On 20/03/2023 18:15, Günther Noack wrote:
> Hello!
> 
> On Sun, Mar 19, 2023 at 10:00:46PM +0100, Mickaël Salaün wrote:
>> Hi Günther,
>>
>> Thanks for the report, I confirm there is indeed a bug. I tested with a
>> Debian distro:
>>
>> ecryptfs-setup-private --nopwcheck --noautomount
>> ecryptfs-mount-private
>> # And then with the kernel's sample/landlock/sandboxer:
>> LL_FS_RO="/usr" LL_FS_RW="${HOME}/Private" sandboxer ls ~/Private
>> ls: cannot open directory '/home/user/Private': Permission denied
>>
>> Actions other than listing a directory (e.g. creating files/directories,
>> reading/writing to files) are controlled as expected.
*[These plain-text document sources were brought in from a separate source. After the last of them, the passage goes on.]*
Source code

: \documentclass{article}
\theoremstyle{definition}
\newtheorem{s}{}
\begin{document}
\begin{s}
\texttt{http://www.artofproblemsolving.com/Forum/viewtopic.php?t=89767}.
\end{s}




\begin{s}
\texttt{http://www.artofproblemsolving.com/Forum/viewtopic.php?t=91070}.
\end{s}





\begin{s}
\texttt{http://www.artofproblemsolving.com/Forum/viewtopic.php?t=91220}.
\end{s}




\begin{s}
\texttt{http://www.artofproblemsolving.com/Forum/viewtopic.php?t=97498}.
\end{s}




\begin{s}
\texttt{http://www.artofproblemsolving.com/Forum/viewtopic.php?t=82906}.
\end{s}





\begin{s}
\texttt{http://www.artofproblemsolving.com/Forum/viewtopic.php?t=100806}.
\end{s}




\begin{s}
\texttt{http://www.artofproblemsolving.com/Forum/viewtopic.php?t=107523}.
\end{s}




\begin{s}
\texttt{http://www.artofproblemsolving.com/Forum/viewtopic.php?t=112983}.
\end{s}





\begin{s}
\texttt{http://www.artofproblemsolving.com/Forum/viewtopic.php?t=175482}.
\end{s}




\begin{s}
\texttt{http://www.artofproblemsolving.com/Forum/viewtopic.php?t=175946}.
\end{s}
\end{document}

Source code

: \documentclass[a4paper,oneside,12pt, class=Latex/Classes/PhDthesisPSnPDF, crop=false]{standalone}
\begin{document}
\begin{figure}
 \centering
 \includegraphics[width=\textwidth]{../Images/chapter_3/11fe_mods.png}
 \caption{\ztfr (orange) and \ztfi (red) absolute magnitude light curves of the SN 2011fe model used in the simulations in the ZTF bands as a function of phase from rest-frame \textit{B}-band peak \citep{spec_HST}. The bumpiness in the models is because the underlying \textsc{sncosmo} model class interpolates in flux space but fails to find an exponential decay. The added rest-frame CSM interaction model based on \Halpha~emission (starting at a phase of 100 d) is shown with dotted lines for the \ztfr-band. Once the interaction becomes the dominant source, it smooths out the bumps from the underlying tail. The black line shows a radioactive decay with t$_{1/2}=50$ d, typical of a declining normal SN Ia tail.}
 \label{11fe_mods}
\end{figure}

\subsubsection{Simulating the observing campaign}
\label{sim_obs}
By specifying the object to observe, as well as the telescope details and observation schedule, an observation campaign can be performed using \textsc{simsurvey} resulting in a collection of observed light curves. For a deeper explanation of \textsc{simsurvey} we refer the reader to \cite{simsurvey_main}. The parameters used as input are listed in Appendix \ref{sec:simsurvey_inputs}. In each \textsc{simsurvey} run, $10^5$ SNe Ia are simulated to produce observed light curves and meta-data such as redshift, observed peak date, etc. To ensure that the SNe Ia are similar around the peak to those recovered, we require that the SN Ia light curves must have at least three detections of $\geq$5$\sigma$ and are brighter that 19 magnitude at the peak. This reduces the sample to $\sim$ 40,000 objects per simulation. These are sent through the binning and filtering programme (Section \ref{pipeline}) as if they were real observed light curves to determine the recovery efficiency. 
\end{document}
The issue might be
>> that directories' inodes are not the same when listing the content of a
>> directory or when creating new files/directories (which is weird). My
>> hypothesis is that Landlock would then deny directory reading because the
>> directory's inode doesn't match any rule. It might be related to the overlay
>> nature of ecryptfs.
>>
>> Tyler, do you have some idea?
> 
> I had a hunch, and found out that the example can be made to work by
> granting the LANDLOCK_ACCESS_FS_READ_DIR right on the place where the
> *encrypted* version of that home directory lives:
> 
>    err := landlock.V1.RestrictPaths(
>            landlock.RODirs(dir),
>            landlock.PathAccess(llsys.AccessFSReadDir, "/home/.ecryptfs/gnoack/.Private"),
>    )
> 
> It does seem a bit like eCryptfs it calling security_file_open() under
> the hood for the encrypted version of that file? Is that correct?

Yes, that's right, the lower directory is used to list the content of 
the ecryptfs directory: 
https://git.kernel.org/pub/scm/linux/kernel/git/torvalds/linux.git/tree/fs/ecryptfs/file.c#n112 
iterate_dir(lower_file, …)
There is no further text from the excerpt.